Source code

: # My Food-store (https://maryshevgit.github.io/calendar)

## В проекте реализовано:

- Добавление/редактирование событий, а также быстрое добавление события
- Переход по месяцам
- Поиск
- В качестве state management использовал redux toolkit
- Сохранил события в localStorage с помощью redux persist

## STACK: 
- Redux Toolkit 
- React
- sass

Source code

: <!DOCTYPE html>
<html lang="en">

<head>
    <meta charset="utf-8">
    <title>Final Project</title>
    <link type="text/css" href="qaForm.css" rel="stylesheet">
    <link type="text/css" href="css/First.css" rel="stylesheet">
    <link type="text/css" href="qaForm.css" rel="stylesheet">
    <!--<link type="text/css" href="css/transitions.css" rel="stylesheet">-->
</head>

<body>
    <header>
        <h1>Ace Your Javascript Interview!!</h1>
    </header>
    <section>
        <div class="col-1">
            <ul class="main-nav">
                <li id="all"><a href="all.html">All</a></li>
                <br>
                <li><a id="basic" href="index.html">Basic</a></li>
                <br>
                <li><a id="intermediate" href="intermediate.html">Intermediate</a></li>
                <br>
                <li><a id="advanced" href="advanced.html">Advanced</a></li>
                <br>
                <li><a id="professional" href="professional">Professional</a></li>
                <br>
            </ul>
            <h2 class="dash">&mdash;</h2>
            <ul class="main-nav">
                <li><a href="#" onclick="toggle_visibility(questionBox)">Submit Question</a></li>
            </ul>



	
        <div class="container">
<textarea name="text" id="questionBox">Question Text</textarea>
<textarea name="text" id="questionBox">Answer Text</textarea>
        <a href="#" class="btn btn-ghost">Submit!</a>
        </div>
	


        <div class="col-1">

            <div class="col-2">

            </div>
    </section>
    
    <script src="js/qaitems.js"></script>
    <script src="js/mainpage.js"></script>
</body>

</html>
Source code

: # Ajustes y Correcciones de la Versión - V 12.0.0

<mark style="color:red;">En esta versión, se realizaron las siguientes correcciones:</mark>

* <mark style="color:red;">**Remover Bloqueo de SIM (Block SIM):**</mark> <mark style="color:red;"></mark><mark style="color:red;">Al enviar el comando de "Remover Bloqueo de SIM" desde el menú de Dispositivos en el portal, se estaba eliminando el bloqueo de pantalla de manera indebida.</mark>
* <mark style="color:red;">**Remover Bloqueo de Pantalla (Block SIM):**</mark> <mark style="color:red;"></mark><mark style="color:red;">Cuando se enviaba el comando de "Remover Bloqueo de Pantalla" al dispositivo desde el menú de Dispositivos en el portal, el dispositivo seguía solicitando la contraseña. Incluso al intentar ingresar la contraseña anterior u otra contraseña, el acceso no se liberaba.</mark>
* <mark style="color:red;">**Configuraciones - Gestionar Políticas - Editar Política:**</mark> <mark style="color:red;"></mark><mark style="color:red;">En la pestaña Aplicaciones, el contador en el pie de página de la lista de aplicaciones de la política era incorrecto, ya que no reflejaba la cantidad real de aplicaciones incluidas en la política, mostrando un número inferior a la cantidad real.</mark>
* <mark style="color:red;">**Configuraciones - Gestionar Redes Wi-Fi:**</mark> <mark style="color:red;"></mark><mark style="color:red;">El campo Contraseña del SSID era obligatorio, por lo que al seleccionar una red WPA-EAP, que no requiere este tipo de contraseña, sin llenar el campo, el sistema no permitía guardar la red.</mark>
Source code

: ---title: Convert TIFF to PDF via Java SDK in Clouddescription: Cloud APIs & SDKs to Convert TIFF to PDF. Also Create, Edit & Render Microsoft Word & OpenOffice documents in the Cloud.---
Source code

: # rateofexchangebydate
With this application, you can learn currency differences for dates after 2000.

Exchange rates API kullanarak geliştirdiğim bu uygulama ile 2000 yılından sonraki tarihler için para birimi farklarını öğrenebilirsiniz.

*Task details*
Keep every word as given and return the full listing.

*Completed exercise*
Source code

: # My Food-store (https://maryshevgit.github.io/calendar)

## В проекте реализовано:

- Добавление/редактирование событий, а также быстрое добавление события
- Переход по месяцам
- Поиск
- В качестве state management использовал redux toolkit
- Сохранил события в localStorage с помощью redux persist

## STACK: 
- Redux Toolkit 
- React
- sass

Source code

: <!DOCTYPE html>
<html lang="en">

<head>
    <meta charset="utf-8">
    <title>Final Project</title>
    <link type="text/css" href="qaForm.css" rel="stylesheet">
    <link type="text/css" href="css/First.css" rel="stylesheet">
    <link type="text/css" href="qaForm.css" rel="stylesheet">
    <!--<link type="text/css" href="css/transitions.css" rel="stylesheet">-->
</head>

<body>
    <header>
        <h1>Ace Your Javascript Interview!!</h1>
    </header>
    <section>
        <div class="col-1">
            <ul class="main-nav">
                <li id="all"><a href="all.html">All</a></li>
                <br>
                <li><a id="basic" href="index.html">Basic</a></li>
                <br>
                <li><a id="intermediate" href="intermediate.html">Intermediate</a></li>
                <br>
                <li><a id="advanced" href="advanced.html">Advanced</a></li>
                <br>
                <li><a id="professional" href="professional">Professional</a></li>
                <br>
            </ul>
            <h2 class="dash">&mdash;</h2>
            <ul class="main-nav">
                <li><a href="#" onclick="toggle_visibility(questionBox)">Submit Question</a></li>
            </ul>



	
        <div class="container">
<textarea name="text" id="questionBox">Question Text</textarea>
<textarea name="text" id="questionBox">Answer Text</textarea>
        <a href="#" class="btn btn-ghost">Submit!</a>
        </div>
	


        <div class="col-1">

            <div class="col-2">

            </div>
    </section>
    
    <script src="js/qaitems.js"></script>
    <script src="js/mainpage.js"></script>
</body>

</html>
Source code

: # Ajustes y Correcciones de la Versión - V 12.0.0

<mark style="color:red;">En esta versión, se realizaron las siguientes correcciones:</mark>

* <mark style="color:red;">**Remover Bloqueo de SIM (Block SIM):**</mark> <mark style="color:red;"></mark><mark style="color:red;">Al enviar el comando de "Remover Bloqueo de SIM" desde el menú de Dispositivos en el portal, se estaba eliminando el bloqueo de pantalla de manera indebida.</mark>
* <mark style="color:red;">**Remover Bloqueo de Pantalla (Block SIM):**</mark> <mark style="color:red;"></mark><mark style="color:red;">Cuando se enviaba el comando de "Remover Bloqueo de Pantalla" al dispositivo desde el menú de Dispositivos en el portal, el dispositivo seguía solicitando la contraseña. Incluso al intentar ingresar la contraseña anterior u otra contraseña, el acceso no se liberaba.</mark>
* <mark style="color:red;">**Configuraciones - Gestionar Políticas - Editar Política:**</mark> <mark style="color:red;"></mark><mark style="color:red;">En la pestaña Aplicaciones, el contador en el pie de página de la lista de aplicaciones de la política era incorrecto, ya que no reflejaba la cantidad real de aplicaciones incluidas en la política, mostrando un número inferior a la cantidad real.</mark>
* <mark style="color:red;">**Configuraciones - Gestionar Redes Wi-Fi:**</mark> <mark style="color:red;"></mark><mark style="color:red;">El campo Contraseña del SSID era obligatorio, por lo que al seleccionar una red WPA-EAP, que no requiere este tipo de contraseña, sin llenar el campo, el sistema no permitía guardar la red.</mark>
Source code

: ---title: Convert TIFF to PDF via Java SDK in Clouddescription: Cloud APIs & SDKs to Convert TIFF to PDF. Also Create, Edit & Render Microsoft Word & OpenOffice documents in the Cloud.---
Source code

: # rateofexchangebydate
With this application, you can learn currency differences for dates after 2000.

Exchange rates API kullanarak geliştirdiğim bu uygulama ile 2000 yılından sonraki tarihler için para birimi farklarını öğrenebilirsiniz.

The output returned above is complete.